And when they start school, it's all over. You pretty much have to schedule 8 hours into your day just for worrying. Might as well quit your day job because you'll be up all night.
What if she has attention deficit disorder? What if she doesn't have attention deficit disorder? Why is she acting like that then?
What if nobody plays with him at recess?
What if she overhears the girls talking about a birthday party...and she never got an invitation? In fact she hasn't been invited to a friend's house all year?
Soon, you get involved in school activities. Now, you have 100 kids to worry about.
What if he has to leave his friends and move to California because his mom is getting married?
What if a kid tells somebody, "We're best friends," and the other boy answers back, "No, we're not?"

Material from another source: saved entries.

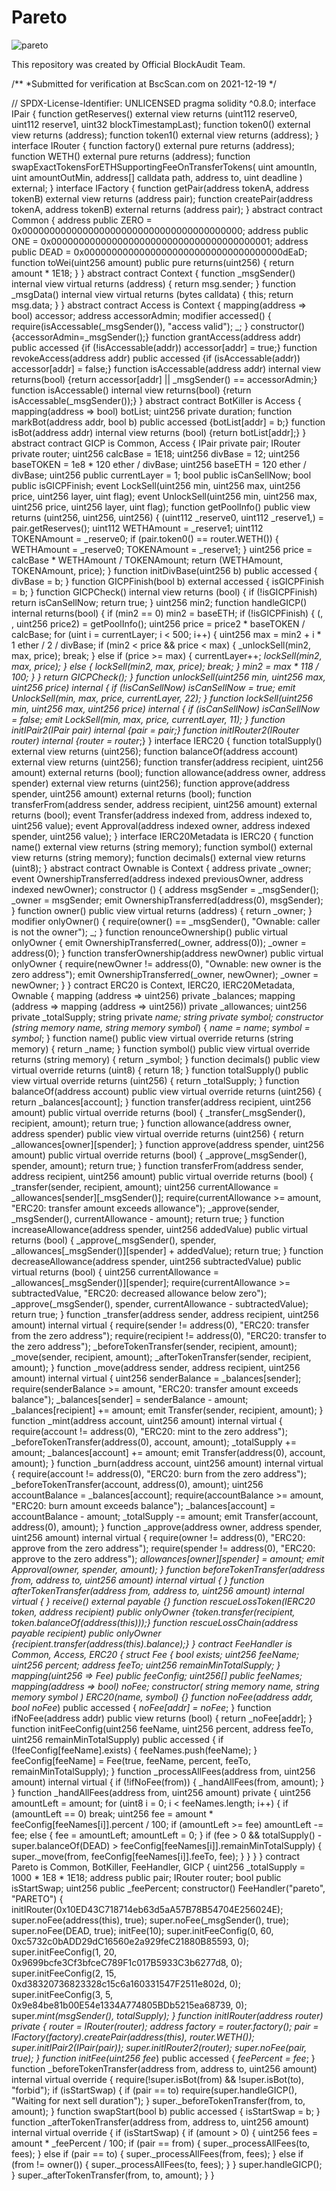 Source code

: # Pareto


![pareto](https://user-images.githubusercontent.com/121312707/229463731-f21eab43-1c13-410a-acd1-482f738d5da0.png)


This repository was created by Official BlockAudit Team.


/**
 *Submitted for verification at BscScan.com on 2021-12-19
*/

// SPDX-License-Identifier: UNLICENSED
pragma solidity ^0.8.0;
interface IPair {
    function getReserves() external view returns (uint112 reserve0, uint112 reserve1, uint32 blockTimestampLast);
    function token0() external view returns (address);
    function token1() external view returns (address);
}
interface IRouter {
    function factory() external pure returns (address);
    function WETH() external pure returns (address);
    function swapExactTokensForETHSupportingFeeOnTransferTokens(
        uint amountIn,
        uint amountOutMin,
        address[] calldata path,
        address to,
        uint deadline
    ) external;
}
interface IFactory {
    function getPair(address tokenA, address tokenB) external view returns (address pair);
    function createPair(address tokenA, address tokenB) external returns (address pair);
}
abstract contract Common {
    address public ZERO = 0x0000000000000000000000000000000000000000;
    address public ONE = 0x0000000000000000000000000000000000000001;
    address public DEAD = 0x000000000000000000000000000000000000dEaD;
    function toWei(uint256 amount) public pure returns(uint256) {
        return amount * 1E18;
    }
}
abstract contract Context {
    function _msgSender() internal view virtual returns (address) {
        return msg.sender;
    }
    function _msgData() internal view virtual returns (bytes calldata) {
        this;
        return msg.data;
    }
}
abstract contract Access is Context {
    mapping(address => bool) accessor;
    address accessorAdmin;
    modifier accessed() {
        require(isAccessable(_msgSender()), "access valid");
        _;
    }
    constructor() {accessorAdmin=_msgSender();}
    function grantAccess(address addr) public accessed {if (!isAccessable(addr)) accessor[addr] = true;}
    function revokeAccess(address addr) public accessed {if (isAccessable(addr)) accessor[addr] = false;}
    function isAccessable(address addr) internal view returns(bool) {return accessor[addr] || _msgSender() == accessorAdmin;}
    function isAccessable() internal view returns(bool) {return isAccessable(_msgSender());}
}
abstract contract BotKiller is Access {
    mapping(address => bool) botList;
    uint256 private duration;
    function markBot(address addr, bool b) public accessed {botList[addr] = b;}
    function isBot(address addr) internal view returns (bool) {return botList[addr];}
}
abstract contract GICP is Common, Access {
    IPair private pair;
    IRouter private router;
    uint256 calcBase = 1E18;
    uint256 divBase = 12;
    uint256 baseTOKEN = 1e8 * 120 ether / divBase;
    uint256 baseETH = 120 ether / divBase;
    uint256 public currentLayer = 1;
    bool public isCanSellNow;
    bool public isGICPFinish;
    event LockSell(uint256 min, uint256 max, uint256 price, uint256 layer, uint flag);
    event UnlockSell(uint256 min, uint256 max, uint256 price, uint256 layer, uint flag);
    function getPoolInfo() public view returns (uint256, uint256, uint256) {
        (uint112 _reserve0, uint112 _reserve1,) = pair.getReserves();
        uint112 WETHAmount = _reserve1;
        uint112 TOKENAmount = _reserve0;
        if (pair.token0() == router.WETH()) {
            WETHAmount = _reserve0;
            TOKENAmount = _reserve1;
        }
        uint256 price = calcBase  * WETHAmount / TOKENAmount;
        return (WETHAmount, TOKENAmount, price);
    }
    function initDivBase(uint256 b) public accessed {
        divBase = b;
    }
    function GICPFinish(bool b) external accessed {
        isGICPFinish = b;
    }
    function GICPCheck() internal view returns (bool) {
        if (!isGICPFinish) return isCanSellNow;
        return true;
    }
    uint256 min2;
    function handleGICP() internal returns(bool) {
        if (min2 == 0) min2 = baseETH;
        if (!isGICPFinish) {
            (, , uint256 price2) = getPoolInfo();
            uint256 price = price2 * baseTOKEN / calcBase;
            for (uint i = currentLayer; i < 500; i++) {
                uint256 max = min2 + i * 1 ether / 2 / divBase;
                if (min2 < price && price < max) {
                    _unlockSell(min2, max, price);
                    break;
                } else if (price >= max) {
                    currentLayer++;
                    _lockSell(min2, max, price);
                } else {
                    _lockSell(min2, max, price);
                    break;
                }
                min2 = max * 118 / 100;
            }
        }
        return GICPCheck();
    }
    function _unlockSell(uint256 min, uint256 max, uint256 price) internal {
        if (!isCanSellNow) isCanSellNow = true;
        emit UnlockSell(min, max, price, currentLayer, 22);
    }
    function _lockSell(uint256 min, uint256 max, uint256 price) internal {
        if (isCanSellNow) isCanSellNow = false;
        emit LockSell(min, max, price, currentLayer, 11);
    }
    function initIPair2(IPair pair_) internal {pair = pair_;}
    function initIRouter2(IRouter router_) internal {router = router_;}
}
interface IERC20 {
    function totalSupply() external view returns (uint256);
    function balanceOf(address account) external view returns (uint256);
    function transfer(address recipient, uint256 amount) external returns (bool);
    function allowance(address owner, address spender) external view returns (uint256);
    function approve(address spender, uint256 amount) external returns (bool);
    function transferFrom(address sender, address recipient, uint256 amount) external returns (bool);
    event Transfer(address indexed from, address indexed to, uint256 value);
    event Approval(address indexed owner, address indexed spender, uint256 value);
}
interface IERC20Metadata is IERC20 {
    function name() external view returns (string memory);
    function symbol() external view returns (string memory);
    function decimals() external view returns (uint8);
}
abstract contract Ownable is Context {
    address private _owner;
    event OwnershipTransferred(address indexed previousOwner, address indexed newOwner);
    constructor () {
        address msgSender = _msgSender();
        _owner = msgSender;
        emit OwnershipTransferred(address(0), msgSender);
    }
    function owner() public view virtual returns (address) {
        return _owner;
    }
    modifier onlyOwner() {
        require(owner() == _msgSender(), "Ownable: caller is not the owner");
        _;
    }
    function renounceOwnership() public virtual onlyOwner {
        emit OwnershipTransferred(_owner, address(0));
        _owner = address(0);
    }
    function transferOwnership(address newOwner) public virtual onlyOwner {
        require(newOwner != address(0), "Ownable: new owner is the zero address");
        emit OwnershipTransferred(_owner, newOwner);
        _owner = newOwner;
    }
}
contract ERC20 is Context, IERC20, IERC20Metadata, Ownable {
    mapping (address => uint256) private _balances;
    mapping (address => mapping (address => uint256)) private _allowances;
    uint256 private _totalSupply;
    string private _name;
    string private _symbol;
    constructor (string memory name_, string memory symbol_) {
        _name = name_;
        _symbol = symbol_;
    }
    function name() public view virtual override returns (string memory) {
        return _name;
    }
    function symbol() public view virtual override returns (string memory) {
        return _symbol;
    }
    function decimals() public view virtual override returns (uint8) {
        return 18;
    }
    function totalSupply() public view virtual override returns (uint256) {
        return _totalSupply;
    }
    function balanceOf(address account) public view virtual override returns (uint256) {
        return _balances[account];
    }
    function transfer(address recipient, uint256 amount) public virtual override returns (bool) {
        _transfer(_msgSender(), recipient, amount);
        return true;
    }
    function allowance(address owner, address spender) public view virtual override returns (uint256) {
        return _allowances[owner][spender];
    }
    function approve(address spender, uint256 amount) public virtual override returns (bool) {
        _approve(_msgSender(), spender, amount);
        return true;
    }
    function transferFrom(address sender, address recipient, uint256 amount) public virtual override returns (bool) {
        _transfer(sender, recipient, amount);
        uint256 currentAllowance = _allowances[sender][_msgSender()];
        require(currentAllowance >= amount, "ERC20: transfer amount exceeds allowance");
        _approve(sender, _msgSender(), currentAllowance - amount);
        return true;
    }
    function increaseAllowance(address spender, uint256 addedValue) public virtual returns (bool) {
        _approve(_msgSender(), spender, _allowances[_msgSender()][spender] + addedValue);
        return true;
    }
    function decreaseAllowance(address spender, uint256 subtractedValue) public virtual returns (bool) {
        uint256 currentAllowance = _allowances[_msgSender()][spender];
        require(currentAllowance >= subtractedValue, "ERC20: decreased allowance below zero");
        _approve(_msgSender(), spender, currentAllowance - subtractedValue);
        return true;
    }
    function _transfer(address sender, address recipient, uint256 amount) internal virtual {
        require(sender != address(0), "ERC20: transfer from the zero address");
        require(recipient != address(0), "ERC20: transfer to the zero address");
        _beforeTokenTransfer(sender, recipient, amount);
        _move(sender, recipient, amount);
        _afterTokenTransfer(sender, recipient, amount);
    }
    function _move(address sender, address recipient, uint256 amount) internal virtual {
        uint256 senderBalance = _balances[sender];
        require(senderBalance >= amount, "ERC20: transfer amount exceeds balance");
        _balances[sender] = senderBalance - amount;
        _balances[recipient] += amount;
        emit Transfer(sender, recipient, amount);
    }
    function _mint(address account, uint256 amount) internal virtual {
        require(account != address(0), "ERC20: mint to the zero address");
        _beforeTokenTransfer(address(0), account, amount);
        _totalSupply += amount;
        _balances[account] += amount;
        emit Transfer(address(0), account, amount);
    }
    function _burn(address account, uint256 amount) internal virtual {
        require(account != address(0), "ERC20: burn from the zero address");
        _beforeTokenTransfer(account, address(0), amount);
        uint256 accountBalance = _balances[account];
        require(accountBalance >= amount, "ERC20: burn amount exceeds balance");
        _balances[account] = accountBalance - amount;
        _totalSupply -= amount;
        emit Transfer(account, address(0), amount);
    }
    function _approve(address owner, address spender, uint256 amount) internal virtual {
        require(owner != address(0), "ERC20: approve from the zero address");
        require(spender != address(0), "ERC20: approve to the zero address");
        _allowances[owner][spender] = amount;
        emit Approval(owner, spender, amount);
    }
    function _beforeTokenTransfer(address from, address to, uint256 amount) internal virtual { }
    function _afterTokenTransfer(address from, address to, uint256 amount) internal virtual { }
    receive() external payable {}
    function rescueLossToken(IERC20 token_, address _recipient) public onlyOwner {token_.transfer(_recipient, token_.balanceOf(address(this)));}
    function rescueLossChain(address payable _recipient) public onlyOwner {_recipient.transfer(address(this).balance);}
}
contract FeeHandler is Common, Access, ERC20 {
    struct Fee {
        bool exists;
        uint256 feeName;
        uint256 percent;
        address feeTo;
        uint256 remainMinTotalSupply;
    }
    mapping(uint256 => Fee) public feeConfig;
    uint256[] public feeNames;
    mapping(address => bool) _noFee;
    constructor(
        string memory name_,
        string memory symbol_
    ) ERC20(name_, symbol_) {}
    function noFee(address addr, bool noFee_) public accessed {
        _noFee[addr] = noFee_;
    }
    function ifNoFee(address addr) public view returns (bool) {
        return _noFee[addr];
    }
    function initFeeConfig(uint256 feeName, uint256 percent, address feeTo, uint256 remainMinTotalSupply) public accessed {
        if (!feeConfig[feeName].exists) {
            feeNames.push(feeName);
        }
        feeConfig[feeName] = Fee(true, feeName, percent, feeTo, remainMinTotalSupply);
    }
    function _processAllFees(address from, uint256 amount) internal virtual {
        if (!ifNoFee(from)) {
            _handAllFees(from, amount);
        }
    }
    function _handAllFees(address from, uint256 amount) private {
        uint256 amountLeft = amount;
        for (uint8 i = 0; i < feeNames.length; i++) {
            if (amountLeft == 0) break;
            uint256 fee = amount * feeConfig[feeNames[i]].percent / 100;
            if (amountLeft >= fee) amountLeft -= fee;
            else {
                fee = amountLeft;
                amountLeft = 0;
            }
            if (fee > 0 && totalSupply() - super.balanceOf(DEAD) > feeConfig[feeNames[i]].remainMinTotalSupply) {
                super._move(from, feeConfig[feeNames[i]].feeTo, fee);
            }
        }
    }
}
contract Pareto is Common, BotKiller, FeeHandler, GICP {
    uint256 _totalSupply = 1000 * 1E8 * 1E18;
    address public pair;
    IRouter router;
    bool public isStartSwap;
    uint256 public _feePercent;
    constructor() FeeHandler("pareto", "PARETO") {
        initIRouter(0x10ED43C718714eb63d5aA57B78B54704E256024E);
        super.noFee(address(this), true);
        super.noFee(_msgSender(), true);
        super.noFee(DEAD, true);
        initFee(10);
        super.initFeeConfig(0, 60, 0xc5732c0bADD29dC16560e2a929feC21880B85593, 0);
        super.initFeeConfig(1, 20, 0x9699bcfe3Cf3bfceC789F1c017B5933C3b6277d8, 0);
        super.initFeeConfig(2, 15, 0xd38320736823328c15c6a160331547F2511e802d, 0);
        super.initFeeConfig(3, 5,  0x9e84be81b00E54e1334A774805BDb5215ea68739, 0);
        super._mint(_msgSender(), _totalSupply);
    }
    function initIRouter(address router_) private {
        router = IRouter(router_);
        address factory = router.factory();
        pair = IFactory(factory).createPair(address(this), router.WETH());
        super.initIPair2(IPair(pair));
        super.initIRouter2(router);
        super.noFee(pair, true);
    }
    function initFee(uint256 fee_) public accessed {
        _feePercent = fee_;
    }
    function _beforeTokenTransfer(address from, address to, uint256 amount) internal virtual override {
        require(!super.isBot(from) && !super.isBot(to), "forbid");
        if (isStartSwap) {
            if (pair == to) require(super.handleGICP(), "Waiting for next sell duration");
        }
        super._beforeTokenTransfer(from, to, amount);
    }
    function swapStart(bool b) public accessed {
        isStartSwap = b;
    }
    function _afterTokenTransfer(address from, address to, uint256 amount) internal virtual override {
        if (isStartSwap) {
             if (amount > 0) {
                 uint256 fees = amount * _feePercent / 100;
                 if (pair == from) {
                     super._processAllFees(to, fees);
                 } else if (pair == to) {
                     super._processAllFees(from, fees);
                 } else if (from != owner()) {
                     super._processAllFees(to, fees);
                 }
             }
            super.handleGICP();
        }
        super._afterTokenTransfer(from, to, amount);
    }
}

Many of these worries are beyond your control, of course. Other times, you think, if I had parented differently, that wouldn't have happened.
Yesterday, J.J. had a friend over.
He shared his cars and trucks. He shared his bug shaped instruments. He shared his trains.
Then, as soon as I left the room, he pushed the kid onto the floor. The poor little boy was crying and his mom was so sad for him.
J.J. went in time out, of course. But I thought, am I raising him to be a brute?
Because, as you probably know, my boys wrestle a lot. J.J. recently perfected a Three Stooges move in which he throws Richie into Johnny and they fall like dominos. They think it's funny.
But now, he's pushing down a kid who was just standing there minding his own business. Not funny.
Maybe I've let them go wild. As a mother up at school once said about another lady: Her children are like dandelions. They're not raised. They just grow.
For instance, my kids jump on the couch. To me, it's normal behavior. Until a few years ago, I did it myself sometimes. It's a good cardio workout. But now, come to find out, normal people don't let their children do this.
What if they grow up thinking anything goes?
All these worries are enough to drive a mother crazy. You can become scared of your own shadow. You can assume that what works for one family should work for yours. You can wonder why your children can't sit still when you know darn well that hyperactivity runs in the family.
But, you know, there is a flip side to fear. It's not fearlessness, which is unattainable if not dangerous.
Because most things could go either way.
It seems only fair, after considering what could go wrong, to imagine what might go right.
So...I hope that the girl who doesn't get invited to parties knows the preciousness of friendship when she finally finds it. And she will find it. Everybody has a friend out there somewhere.
I hope the boy who plays on his own never joins the crowd. It's big enough already.
I hope small kids don't feel too small and big kids don't feel too big. I hope all kids feel just right.
I hope the boy who moves to California becomes a movie star. Or a surfer. Or whatever makes him really happy.
And when things go wrong for these kids, as things always do, I hope that they look on the flip side of fear and see hope.